“Language was both a luxury and a discipline for Barthes. He pursued a subject through language until he cornered it, until its disguise fell away and it was revealed in a kind of epiphany. In his own way, he cleaned the face of Paris more thoroughly than Andre Malraux did when he ordered its buildings washed down to their original colors and arranged for lights to be played upon them. Musing on the kind of painting done by someone like Ingres, Barthes says that ‘painters have left movement the amplified sign of the unstable . . . the solemn shudder of a pose impossible to fix in time . . . the motionless overvaluation of the ineffable.’ This might also serve as his definition of classical French prose, and in order to escape its encroachment, Barthes prodded, squeezed and sniffed at language, like a great chef buying fruits and vegetables. He munched distinctions. His sentence rhythms were those of a man who talks with his hands.”—Anatole Broyard
“I decided to write a paper on Barthes’ S/Z after it was highly recommended to me by my professor of literary criticism. Criticism usually puts me to sleep when I read it, and this professor claimed that S/Z kept him up all night, it was so fascinating. This was not the case for my first reading of S/Z, but the more I opened the book, the more interesting it became. Barthes’ criticism is of the most unusual kind; what he writes about Balzac’s Sarrasine is “neither wholly image nor analysis” – it is his reading of Balzac’s text, a very close and detailed reading. I began to appreciate S/Z even more when I began my own project of dissecting a text using Barthes’ theories. It was a difficult endeavor, but it helped me to understand what an incredible piece of work S/Z is. Barthes uses Sarrasine to look at liturature – what it is, who reads it, what happens when we read, and to show that reading for the consumption of stories is only to deny ourselves of the real pleasure of the text.” – Unnamed customer review
“There is nothing in this book that you can not learn from the poetry of Wallace Stevens or the fiction of Virginia Woolf. However, Barthes does something that I would have thought impossible, had I not read S/Z. Rather than hinting at truths with conflicts or alluding to them with silences the way that poets do, he points his finger right at them and names them with simple, easy to understand words. He is a lot like William Blake in this way, without the visions of angels.” – Suzanne Tolbert
I saw the book in my visit to Books Actually that day. My current dream book, which is not available in the libraries. My best bet is Abebooks currently, but still I am on a no-income basis and am trying not to spend so much on books and otherwise. I was incredibly tempted, but the prices! The price of Roland Barthes’ S/Z was about five times its price everywhere else, but fingering it and reading a few of the sections made a little of me come alive. I’ve read Sarrasine, which I absolutely adored, but there is nothing I love more than to see a good critical author take it apart his own way too. Roland Barthes possibly counts as my second favourite author in the world, and Lover’s Discourses is my favourite book in my collection. I have been collecting various books from Barthes, which are my pride. Alas, the temptation of S/Z! But I shall stay off the temptation for another year perhaps till next November perhaps and get Barthes’ Image-Music-Text too.

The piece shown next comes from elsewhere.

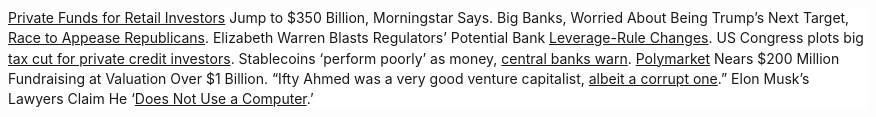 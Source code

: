 [Private Funds for Retail Investors](https://links.message.bloomberg.com/s/c/niZkfUNTaS0R8Mdij5WAU5VShqWNsVH77Achxmk4tTm8TG6axPm19C8fcbnSURQ2ud646QkiSBTby9rbtUGIv-WU47KYF9efCWaW0Nk33VKHEkJt1ZErNm5JXlrowr9NbKxXAHvo5ICRt00cbPIbfFvTByVXAojeBqYCPuq8_Jbklp_HW3u3dzVXNbF3vkBYW-zPLBbY0ws1cLYG6-c5WnD91_q_I6kFitwf1n5gWUdQhOn66yduPoaRbEycN09fXL_uT9D2dBCtOb3CQ-Yevf86eCfXYyQkQqwn_xyu_AdzupwhPgvkxpXwPJUQsaSiS1EznE6YBhipZiePZbvL28emg1swMx_68rajEk9xcXiQ3ebBMhqPkLEfvZE/nABm7As95PcrIHQOPasEw_AW5fsZBvjv/10) Jump to $350 Billion, Morningstar Says. Big Banks, Worried About Being Trump’s Next Target, [Race to Appease Republicans](https://links.message.bloomberg.com/s/c/UXUGI4p4JYaJwQbAW0fyf2Zn2-bC5vGtOeqcwMk1H4ZBpZA1ODKiuIwfQVpzLlbv_ZLA1BdhaRD0wOgffbcbpHipcFBkDQI5q_OqcCDJEs8bz4aUA0TKSLO9qqkexf0nYjvp0WmiK3wnTJzWP8vEe5bLnDNO_OsOqsJyA6AG5XISin5lAIbuO1d9hZXBAaj02mHCSgS99rC0x01AbGd_u3y54hDYn_DxLcrEelFIRep2V0VBDwnnGS-RmCXQQldIHrSxYMFpxXkaHA7Nov5mjpGDyJG0KYVdBqCBSmhZGEfh4UxBtf9ScsNnjKriExxKAqv9jdJ81mLAzc2U85yrYFuPhyW51jLay3FYGDQGHjpIVjXSVTGVIevl1kLGiAT_sFwBrRZRPaITYbyStHzBwbHBPHnFNHFrrn9rwuegAJVIHhR4oznyE9-dDpqnAM20ejhjHnupeVCBz0l8yTvn33rHcT0g3_TrgJUSoG5Dpapt3jf7CxNY07gLDqDC3szzXZharxAkt4dUjvAvlFOb7DOPjxWeOtpv-7AewHLJZYZhEpS7VHVCbid6jsCnLZXj5LqYY0Mke9ww9wxe0P3IoZHgIsJW5s52AKsudJfipL1oSM6dUTQtbFQXjXPUIlvUXYxxKpn4EAVzf6HJFl8hO4elqZ5ZvZsiOV4rldd_f9OtdUzndOg/NbA88vuY-BdL36wYZwey2rQvrzKSNUFp/10). Elizabeth Warren Blasts Regulators’ Potential Bank  [Leverage-Rule Changes](https://links.message.bloomberg.com/s/c/y44XXzg0WvyZtd7RLEdRAnMqbaneic9Ph5EdC2sn-R0SfB4-Rfwc_J7pBq9jk1owsmwup3nYmCgDXcFY-UwQfEJqvSbPdlUCSY8y8gptKvzJjzkGa3zYr9sTCNq1Ohb0cANUOOiaSNRC7QJms0b_fNvxnGPbMfPY5pYEDEEGvYjZHH2S7P7LXZRrk6c8j36-qO2nAeJIZcmaUDZPmMkB86ZjOZcE2N2qpUWgVglUFWf2trHBIYk594mLUN7vMHb86hCPD2DwMia8qsTyjaeUq7mfPF4H-n8TW-3fMtTuR6LmTx198XTCyZDZEwsAC3tflSBEw1g7OaDJY0dfkSGB5xvHFVakY20bsS4N86eaFMW6RbIEIG8LUH0hYfw/sOBUrntIqTwef3DjBqdl_DP4Uv8c2uRG/10). US Congress plots big [tax cut for private credit investors](https://links.message.bloomberg.com/s/c/PM7MB4wXsbIlNVYJ4681t823tW4uC21_4HYnmixAs2jZ2XORWREFaOajQ4OXEU0KhgbdDHRBXSSXykGC-xoAzRvLls30r4SYZ6NFE5W3WgZtqEj-whM0mmYWS4On3SjXlADvOUskib2OCrQvg8dAsc5wCDfKQRN3T6f4Pj_4LhJNQFCxT__0x-RFkZgaroe6siAklXYYJgJujUcT95D8YL2ldaMm7enEHMOWl-JLe_AM8RnEIG4pd-3iVCPtsWy0K3QTQBgT_iB8leoZDlZ6IxbP-FYstopbXKsuLCPOcFFzljEU2LjdGKU2eVJopvySJBWVzJPbnP12ZxxcLEwACB6uw5FSQXDrPaMzutaG2M9dUqviMn5TAXx8QMOZY5EcezLmWxknm8Ja7H9JEgFjba2K1PALHVCKuwATImPIbcWNiVCBsu6gNUCsiRtSzqhcfO87yRKfKan1E09mWOzNMuiiziGVI1bcX1u54Xhl/R2TWYbkisBU_DVgvws_8di08HnMWDf9T/10). Stablecoins ‘perform poorly’ as money, [central banks warn](https://links.message.bloomberg.com/s/c/zSFZj48IW0vckwmXIAqQgu3sWtSDuwD5BwBGbtqX5luf1aW2Wz6B5_haebmMRQtdfl8i_0qlxyoIezU_b68m-BgUfnjqbBan770F0DO_77yTb5qQnj99nXvMVX7_RyMS85SFSlnSeLEfQ4ZGJL-Y3g93kxQao09SP3Mm7Y3gnhO4QDaRGbhRIV7RZeLu8Ksr-o62RvvDp6PPDCi9xKu6My7clLVNSyGG0QlpyWkTBerNGYskEoRcmbH1CSAfUGlYiT2P7TDNIJWDom3Pm2lmYB_ppTa_GwvTpEq9KMLu0ttKWqChuQtV2kMlIwjmgD_XbJt_S_QMNKpJNMCJkWbdbINEDgf_n3xXqpmyOKQ1PjclssbOpGn_vSSc47aY0kD9alE84FCOV_nc_PsfEe_P3Js1vkwuQiMn7fbZxvBsYTZ6-RJOY31fNEDMcaxA3ZqOiUMpm5yGnfShuJ2S-suSK5Don_NEr1zoUAKEs5bd/ZgFO--n5OF8osf1dXrD6L2e0QT85_tRw/10). [Polymarket](https://links.message.bloomberg.com/s/c/nkAm0qzonmzU_PgliyIxJSTYKH0U1jBvH8uQUB-o4-U0GYah9XYKtvnI-q3CLMajP5Hb_nBFkksY0g1U91nd1gSdRTknzVjzhjqcQklqWusJzylji3GRzYAbuNbI5-c_ztAoaHmEKk9aiyrxKJY5Kv1sV0_5TZsSXHIxEE3Y7CC0n-Lq0NrmIc73O-sdGMwddsW8s6lpROghk3UInPcKWULJVA4dnAZtKtBNZOLXXdITeaKhKOvsSgB4HoLp6LwDkfof2R2UDPMmkrVnHcVI64X2JG3-JCzHPsnQWRn0jdDRpUB5qOnbv5jhcaHnuZJMD_WQmxqUR3P1CTsMhKIY185mvB4I0qb9jz1nFRoLvb54fDafUN7-yee7G2wfPdGZi_2PKSlRXC26CoaEGME42C-G_AT_xyCEVvn9eu4QcBgIpZn_bvzVt3WS1mJ2I7VdF12d5vxuHbuERaj3O0ZoSbA3GPRg2Dw7BKdS_DeUVRuAxIPeWf5OusckgHihx2sIw4OuiqZrUhUqOxwlf3MMY6ZZUtK3_Z-EaI21HNQoQfUDU0qWQKG8drWOWef-T5S0v-rhmjL-fZk/EgYmUit9lMSSwuyUh2Ezvkb3WLXHpFbd/10) Nears $200 Million Fundraising at Valuation Over $1 Billion. “Ifty Ahmed was a very good venture capitalist, [albeit a corrupt one](https://links.message.bloomberg.com/s/c/elicUvsrjy9oc1dgK4HArv7MB9u32ULa9Xpf1kuSOQ2iqx6zwHfUgqF655zlht7i85jHfRbBnS-XApq7iShOcouU999OvfZUwJeMb6TnGhycXToW0UTMOgOed_gLNxzqMt92UC_L4Iywb7H7VVlpzCQS0knL0qJkuFIzSmX9gw6bX3XJPcV_a5mOqYrJgu-cBF_lm_pKeFsMdmrLyztkearhojDqd8TLkVKcdJ6omGYZrbta4pJ-aQEwxToURDWM126b6WQJJ9Tgc6ZB5oklzP_7DkEdZfJU3cHtBKRQu9KlzqS5x90-_ZR2QcAdiiRodXYxTJIgGizsEBecB8gxcSsoVwr6duwPOVRRds6IQo9f1TKq94YEutARro9LmuJXt3_qNGlHqiFa2n_5k4WiutTyEEf26AYC5Uk9KVD8rRyymvu6JA2LkQtoQ3yfmjN1jVTJ9_VuLK0p7tRa1u0njHKqs6TMz4AX3w4ppZ03T6FCaVbfMVTAcNqx8lKLQdjNZ_GqSH66L_GbHeQAQhdMxgIzaiXmk0LPdvKAolv4iLL4-CsA/4nNNgFPJ6DvxGyU5A3iTcSCv-J5Whnm7/10).” Elon Musk’s Lawyers Claim He ‘[Does Not Use a Computer](https://links.message.bloomberg.com/s/c/LGY6CYGBJMHhZgUJkxrwvoe7_vrj2Mq7h6nxrB_nFqpGp8gG_7CMQj2xhfyT4bg4zOGaQlDv40Jese1IAGUqMsOG7MU6s1Sf5-1sP--8sqy0UC3UyR8p3Azr6oQVacbyqlPu31_7S4eyLCW0hAYI7D5bWw_45M8KZbiDMrwQpEl1LOVPi-06VqynvRvZvfstPebGnZj97siu2ufUTZ8hXkAWD5ez5dg1UjeaEcFCcdVbqOMHEQ5QYBtLluZRzaCr_ahSN8CvP1ZH2P5DS5HJByDnb1IO_pAkJSA-IliuskZk1_q19jIpyAjqZsLabK939gfv9GZrZRsx6OVze-rH7MP3xxAp8BbVcziJ_-Op_RBBViyFNdPwVgOIEAc0MD33FGJI150rr40k1KlCg5A5ReZBr4WuhHLfoAQN_LStVY7LEB5Clr5GfGcaY0MKwcI1TcrGFudVTUHqh_p4cv49wVpg1EQ/nUpjSxgjpvAtSOX9XGES7pYfSXrAaS76/10).’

I’ve been busy on tutorials, but had a great weekend past! I haven’t had time to edit the photographs, but will be sharing about X’s cute bunny Thumper and her little Yorkshire terrier, Bebe, too! Also went to a fantastic concert on Saturday! I really loved Rainie Yang singing ‘Qi Zi’ by Faye Wong! I really love Faye Wong but guiltily did not remember this song until she sang it! Doesn’t the video give you such high school memories?
I am also recently obsessed about finding Gryphon tea. My favourite tea is Bai Mei white tea which I once had at Dorchester, but there seems to be only one source online which carries it, and prohibitively expensive for daily drinking. But I was surprised to find a trace of something familiar in Chaomomile Dream, a blend of chamomoile, marigold and another ingredient which I have forgotten. I first had it at Jazz@ Southbrige (now 7@ Atenine) and refinding a sample in Books Actually (which was out of stock on chamomoile tea) only confirmed my initial opinion. I have always been trying different types of chamomoile in my period of chamomile in London – TWG, Waitrose, Twining, Harney & Sons even (which carries my favourite Bai Mei white tea, which resembles little stars). But I seem to like the Gryphon one better, which is a good thing because Gryphon is a local company! However it is currently sold out at several places and I have not been able to find it.
I am intrigued by – Chamomoile Dream, Vanilla Sencha, and WGS Blend (which apparently is a tea containing traces of muscat!)
The best friend likes heavier teas, and some of my favourite moments of him are of him waking up too early/in the middle of the day and sniffing/having tea. Or him carrying a little pot of rose tea. Or of him talking about his favourite teas.
I never quite liked teas so much until I went to London, or met the best friend. So a pot of good tea still brings back traces of happy memories.